- Venue: Beijing University of Technology Gymnasium
- Dates: 9–17 August 2008
- No. of events: 5 (2 men, 2 women, 1 mixed)
- Competitors: 173 from 50 nations

= Badminton at the 2008 Summer Olympics =

Badminton competitions at the Beijing 2008 Summer Olympics were held from 9 August to 17 August at the Beijing University of Technology Gymnasium.

==Qualification==

The qualification for 2008 Summer Olympics began from May 2007 until April 2008. During that period, all of tournaments sanctioned by the Badminton World Federation (except test events) awarded points to qualify for Olympic Games.

==Competition schedule==

| August | 9 | 10 | 11 | 12 | 13 | 14 | 15 | 16 | 17 |
|---|---|---|---|---|---|---|---|---|---|
| Men's singles | Round of 64 | Round of 64 | Round of 32 | Round of 16 |  | Quarterfinal | Semifinal | Bronze | Final |
| Women's singles | Round of 64 | Round of 32 | Round of 16 |  | Quarterfinal |  | Semifinal | Bronze & final |  |
| Men's doubles |  |  |  | Round of 16 | Quarterfinal |  | Semifinal | Bronze & final |  |
| Women's doubles |  | Round of 16 | Quarterfinal |  | Semifinal |  | Bronze & final |  |  |
| Mixed doubles |  |  |  | Round of 16 |  | Quarterfinal |  | Semifinal | Bronze & final |

==Draw==
The draw of the competition was held on July 26, 2008 in Beijing Henan Plaza Hotel at 16:00 CST (UTC+8).
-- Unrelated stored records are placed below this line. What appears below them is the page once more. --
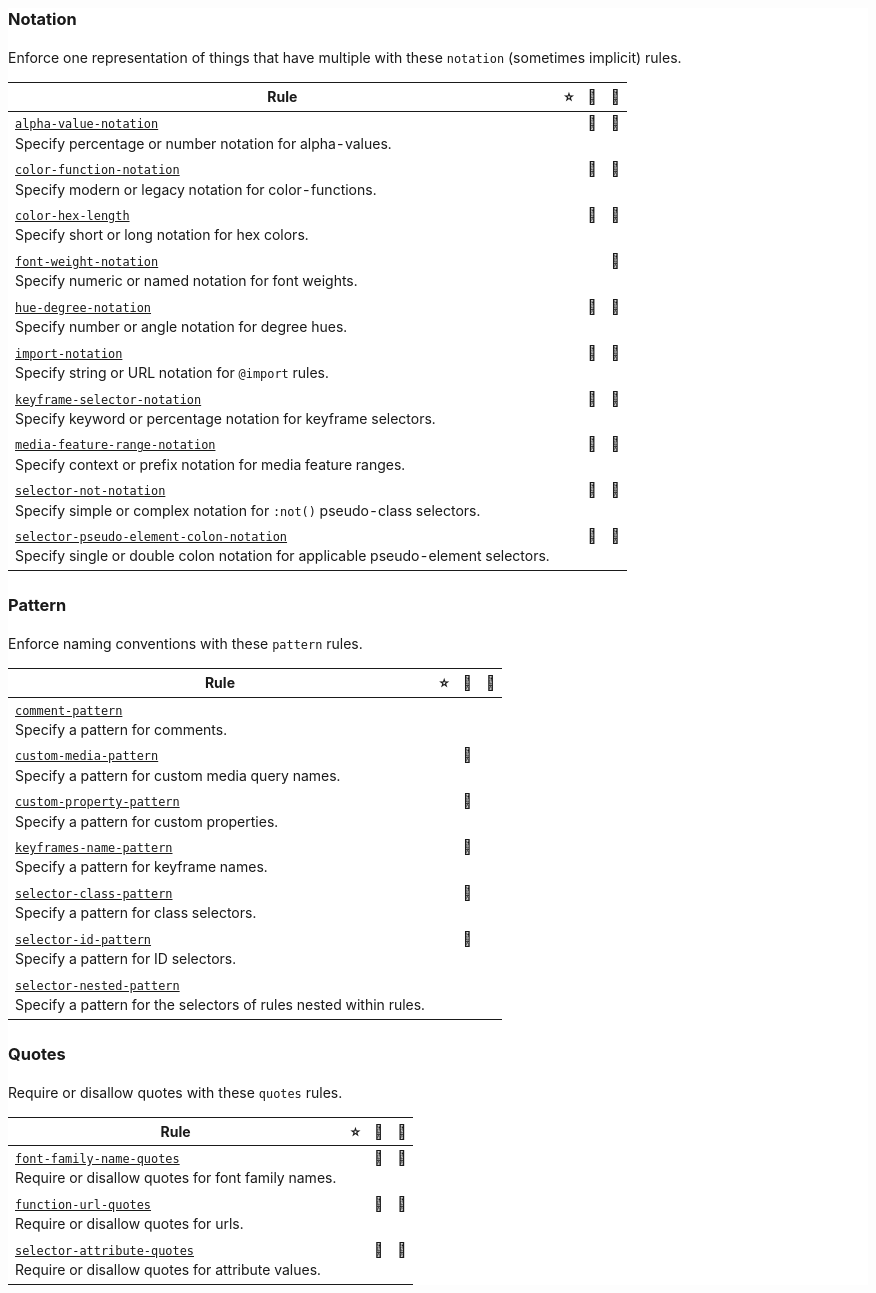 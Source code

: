 ### Notation

Enforce one representation of things that have multiple with these `notation` (sometimes implicit) rules.

| Rule                                                                                                                                                                                              | ⭐️ | 💅  | 🔧  |
| ------------------------------------------------------------------------------------------------------------------------------------------------------------------------------------------------- | :-: | :-: | :-: |
| [`alpha-value-notation`](../../lib/rules/alpha-value-notation/README.md)<br/>Specify percentage or number notation for alpha-values.                                                              |     | 💅  | 🔧  |
| [`color-function-notation`](../../lib/rules/color-function-notation/README.md)<br/>Specify modern or legacy notation for color-functions.                                                         |     | 💅  | 🔧  |
| [`color-hex-length`](../../lib/rules/color-hex-length/README.md)<br/>Specify short or long notation for hex colors.                                                                               |     | 💅  | 🔧  |
| [`font-weight-notation`](../../lib/rules/font-weight-notation/README.md)<br/>Specify numeric or named notation for font weights.                                                                  |     |     | 🔧  |
| [`hue-degree-notation`](../../lib/rules/hue-degree-notation/README.md)<br/>Specify number or angle notation for degree hues.                                                                      |     | 💅  | 🔧  |
| [`import-notation`](../../lib/rules/import-notation/README.md)<br/>Specify string or URL notation for `@import` rules.                                                                            |     | 💅  | 🔧  |
| [`keyframe-selector-notation`](../../lib/rules/keyframe-selector-notation/README.md)<br/>Specify keyword or percentage notation for keyframe selectors.                                           |     | 💅  | 🔧  |
| [`media-feature-range-notation`](../../lib/rules/media-feature-range-notation/README.md)<br/>Specify context or prefix notation for media feature ranges.                                         |     | 💅  | 🔧  |
| [`selector-not-notation`](../../lib/rules/selector-not-notation/README.md)<br/>Specify simple or complex notation for `:not()` pseudo-class selectors.                                            |     | 💅  | 🔧  |
| [`selector-pseudo-element-colon-notation`](../../lib/rules/selector-pseudo-element-colon-notation/README.md)<br/>Specify single or double colon notation for applicable pseudo-element selectors. |     | 💅  | 🔧  |

### Pattern

Enforce naming conventions with these `pattern` rules.

| Rule                                                                                                                                                 | ⭐️ | 💅  | 🔧  |
| ---------------------------------------------------------------------------------------------------------------------------------------------------- | :-: | :-: | :-: |
| [`comment-pattern`](../../lib/rules/comment-pattern/README.md)<br/>Specify a pattern for comments.                                                   |     |     |     |
| [`custom-media-pattern`](../../lib/rules/custom-media-pattern/README.md)<br/>Specify a pattern for custom media query names.                         |     | 💅  |     |
| [`custom-property-pattern`](../../lib/rules/custom-property-pattern/README.md)<br/>Specify a pattern for custom properties.                          |     | 💅  |     |
| [`keyframes-name-pattern`](../../lib/rules/keyframes-name-pattern/README.md)<br/>Specify a pattern for keyframe names.                               |     | 💅  |     |
| [`selector-class-pattern`](../../lib/rules/selector-class-pattern/README.md)<br/>Specify a pattern for class selectors.                              |     | 💅  |     |
| [`selector-id-pattern`](../../lib/rules/selector-id-pattern/README.md)<br/>Specify a pattern for ID selectors.                                       |     | 💅  |     |
| [`selector-nested-pattern`](../../lib/rules/selector-nested-pattern/README.md)<br/>Specify a pattern for the selectors of rules nested within rules. |     |     |     |

### Quotes

Require or disallow quotes with these `quotes` rules.

| Rule                                                                                                                                    | ⭐️ | 💅  | 🔧  |
| --------------------------------------------------------------------------------------------------------------------------------------- | :-: | :-: | :-: |
| [`font-family-name-quotes`](../../lib/rules/font-family-name-quotes/README.md)<br/>Require or disallow quotes for font family names.    |     | 💅  | 🔧  |
| [`function-url-quotes`](../../lib/rules/function-url-quotes/README.md)<br/>Require or disallow quotes for urls.                         |     | 💅  | 🔧  |
| [`selector-attribute-quotes`](../../lib/rules/selector-attribute-quotes/README.md)<br/>Require or disallow quotes for attribute values. |     | 💅  | 🔧  |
The draw was originally scheduled on August 4, 2008, just five days before the start of the competition. However it was brought forward to ensure better television broadcast scheduling.

==Medal summary==

===Medal table===
Retrieved from Beijing Olympics 2008 official website.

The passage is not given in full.